The Gay and Lesbian Alliance Against Defamation threw its support Wednesday behind a petition — started by a 20-year-old gay Eagle Scout — to get NatGeo to slap a disclaimer onto the start of each “Are You Tougher Than a Boy Scout?” episode.
The show is being used to market Boy Scouts to young viewers and drive up membership, which makes NatGeo a “strategic business partner of the BSA,” GLAAD said.
NatGeo gave The TV Column the same statement that it gave GLAAD on the subject, saying that the cable net is an equal-opportunity employer and that it does “not discriminate in any capacity.”
As for the show, NatGeo said: “We certainly appreciate all points of view on the topic, but when people see our show, they will realize it has nothing to do with this debate [over the Boy Scouts’ LGBT policy], and is in fact a competition series between individual scouts and civilians.”
“Are You Tougher Than a Boy Scout?” — which is slated to debut in March — is being produced for NatGeo by Thomas Beers, the guy behind “Deadliest Catch” and “Ice Road Truckers.”
One year ago, NatGeo Channel President Howard Owens told TV critics that the network had started production on the reality series, in which “weekend warriors, who believe they’re at the top of their game, will compete with the country’s best and brightest Boy Scouts of America” for merit badges in various challenges based on the Scouts’ century-old guidebook.
Beers said that the show would provide guys like himself, who had come within three badges of achieving Eagle Scout status, a second chance, adding: “Frankly, who doesn’t love the Boy Scouts?”

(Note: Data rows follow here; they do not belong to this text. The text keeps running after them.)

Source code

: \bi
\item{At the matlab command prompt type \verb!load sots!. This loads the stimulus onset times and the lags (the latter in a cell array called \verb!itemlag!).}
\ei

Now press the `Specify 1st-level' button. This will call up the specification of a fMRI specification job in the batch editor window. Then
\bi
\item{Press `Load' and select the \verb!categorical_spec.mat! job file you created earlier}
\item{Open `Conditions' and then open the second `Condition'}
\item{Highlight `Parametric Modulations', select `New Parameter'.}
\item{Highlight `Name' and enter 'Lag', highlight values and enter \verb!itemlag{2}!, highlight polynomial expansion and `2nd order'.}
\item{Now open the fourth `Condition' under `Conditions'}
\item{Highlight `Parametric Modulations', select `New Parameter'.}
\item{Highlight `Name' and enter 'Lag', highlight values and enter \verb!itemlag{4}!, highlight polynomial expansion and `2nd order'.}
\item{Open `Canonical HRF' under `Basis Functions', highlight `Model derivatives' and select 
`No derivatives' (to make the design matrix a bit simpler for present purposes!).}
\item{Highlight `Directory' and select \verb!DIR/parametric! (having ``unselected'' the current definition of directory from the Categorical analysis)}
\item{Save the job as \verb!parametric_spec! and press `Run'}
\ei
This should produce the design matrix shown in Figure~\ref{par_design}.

Well, GLAAD, for one. Its president, Herndon Graddick, said in a statement Wednesday that the fact “that National Geographic would brush aside countless gay teens’ suffering at the hands of the BSA, shrugging off injustice as just another ‘point of view,’ is irresponsible.”
Not coincidentally, GLAAD has jumped into this controversy on the eve of a BSA webinar that will teach organization leaders how to use the show to drive local recruitment and fundraising.
In its fall progress report, the Boy Scouts of America anticipated that the show would “generate between 3 [million] and 4 million viewers per episode.”
“It’s all too clear that this show is just a marketing ploy, crafted by the BSA to boost dwindling membership and distract Americans from the Scouts’ long history of discrimination,” GLAAD’s Graddick said.
“National Geographic Channel is the means to that end and must therefore make it clear where the network stands.”